===== DATASET CONTENT =====

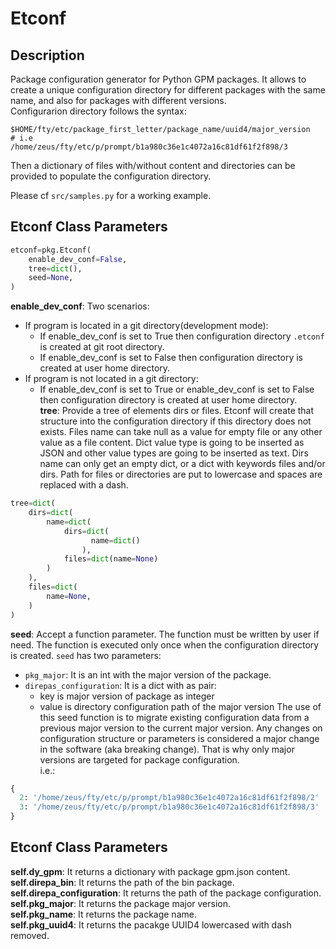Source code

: # Etconf
## Description
Package configuration generator for Python GPM packages. It allows to create a unique configuration directory for different packages with the same name, and also for packages with different versions.  
Configurarion directory follows the syntax:  
```shell
$HOME/fty/etc/package_first_letter/package_name/uuid4/major_version
# i.e
/home/zeus/fty/etc/p/prompt/b1a980c36e1c4072a16c81df61f2f898/3
```
Then a dictionary of files with/without content and directories can be provided to populate the configuration directory.  

Please cf `src/samples.py` for a working example.

## Etconf Class Parameters
```python
etconf=pkg.Etconf(
    enable_dev_conf=False,
    tree=dict(),
    seed=None,
)
```
**enable_dev_conf**: Two scenarios:  
- If program is located in a git directory(development mode):
  - If enable_dev_conf is set to True then configuration directory `.etconf` is created at git root directory. 
  - If enable_dev_conf is set to False then configuration directory is created at user home directory.  
- If program is not located in a git directory:
  - If enable_dev_conf is set to True or enable_dev_conf is set to False then configuration directory is created at user home directory.  
**tree**: Provide a tree of elements dirs or files.  Etconf will create that structure into the configuration directory if this directory does not exists. Files name can take null as a value for empty file or any other value as a file content. Dict value type is going to be inserted as JSON and other value types are going to be inserted as text. Dirs name can only get an empty dict, or a dict with keywords files and/or dirs. Path for files or directories are put to lowercase and spaces are replaced with a dash.   
```python
tree=dict(
    dirs=dict(
        name=dict(
            dirs=dict(
                  name=dict()
                ),
            files=dict(name=None)
        )
    ),
    files=dict(
        name=None,
    )
)
```
**seed**: Accept a function parameter. The function must be written by user if need. The function is executed only once when the configuration directory is created. `seed` has two parameters:
- `pkg_major`: It is an int with the major version of the package.
- `direpas_configuration`: It is a dict with as pair:  
  - key is major version of package as integer
  - value is directory configuration path of the major version
  The use of this seed function is to migrate existing configuration data from a previous major version to the current major version. Any changes on configuration structure or parameters is considered a major change in the software (aka breaking change). That is why only major versions are targeted for package configuration.  
i.e.:  
```python
{
  2: '/home/zeus/fty/etc/p/prompt/b1a980c36e1c4072a16c81df61f2f898/2'
  3: '/home/zeus/fty/etc/p/prompt/b1a980c36e1c4072a16c81df61f2f898/3'
}
```
## Etconf Class Parameters
**self.dy_gpm**: It returns a dictionary with package gpm.json content.  
**self.direpa_bin**: It returns the path of the bin package.  
**self.direpa_configuration**: It returns the path of the package configuration.  
**self.pkg_major**: It returns the package major version.  
**self.pkg_name**: It returns the package name.  
**self.pkg_uuid4**: It returns the pacakge UUID4 lowercased with dash removed.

=====

* EXERCISE DESCRIPTION *
Identify the lines in the entries that hold "this" and return each one.

* EXERCISE SOLUTION *
**tree**: Provide a tree of elements dirs or files.  Etconf will create that structure into the configuration directory if this directory does not exists. Files name can take null as a value for empty file or any other value as a file content. Dict value type is going to be inserted as JSON and other value types are going to be inserted as text. Dirs name can only get an empty dict, or a dict with keywords files and/or dirs. Path for files or directories are put to lowercase and spaces are replaced with a dash.   
  The use of this seed function is to migrate existing configuration data from a previous major version to the current major version. Any changes on configuration structure or parameters is considered a major change in the software (aka breaking change). That is why only major versions are targeted for package configuration.  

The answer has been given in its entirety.